Task item:
How many lines of these entries include the string "smiley"? State the number alone.

Entries supplied:
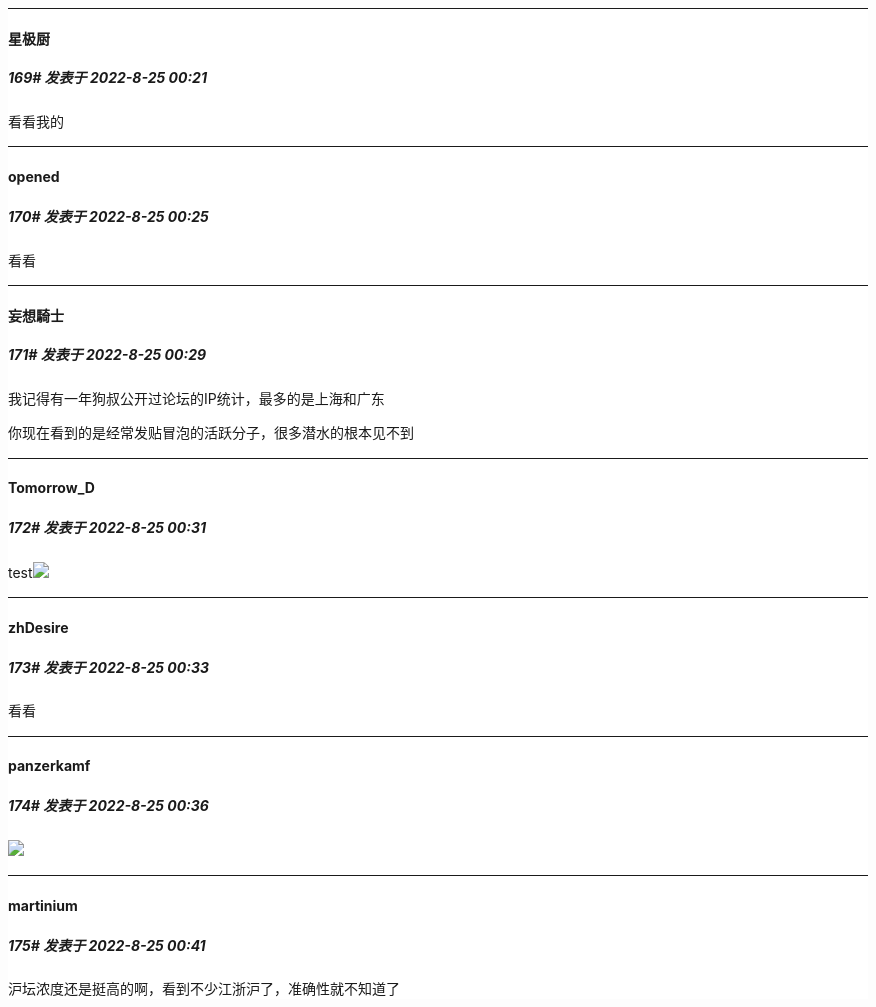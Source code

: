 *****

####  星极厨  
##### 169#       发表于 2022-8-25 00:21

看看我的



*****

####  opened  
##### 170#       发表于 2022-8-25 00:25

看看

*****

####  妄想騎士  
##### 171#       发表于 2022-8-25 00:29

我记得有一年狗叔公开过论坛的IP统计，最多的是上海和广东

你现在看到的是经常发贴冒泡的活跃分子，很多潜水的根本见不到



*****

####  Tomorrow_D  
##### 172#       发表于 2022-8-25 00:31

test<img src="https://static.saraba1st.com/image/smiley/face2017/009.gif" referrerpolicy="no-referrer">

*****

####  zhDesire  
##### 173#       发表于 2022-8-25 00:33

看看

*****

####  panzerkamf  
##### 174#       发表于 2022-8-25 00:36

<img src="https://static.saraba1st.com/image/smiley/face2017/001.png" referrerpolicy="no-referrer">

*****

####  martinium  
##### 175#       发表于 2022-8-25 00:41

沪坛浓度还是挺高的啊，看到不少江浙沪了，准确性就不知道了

Response:
2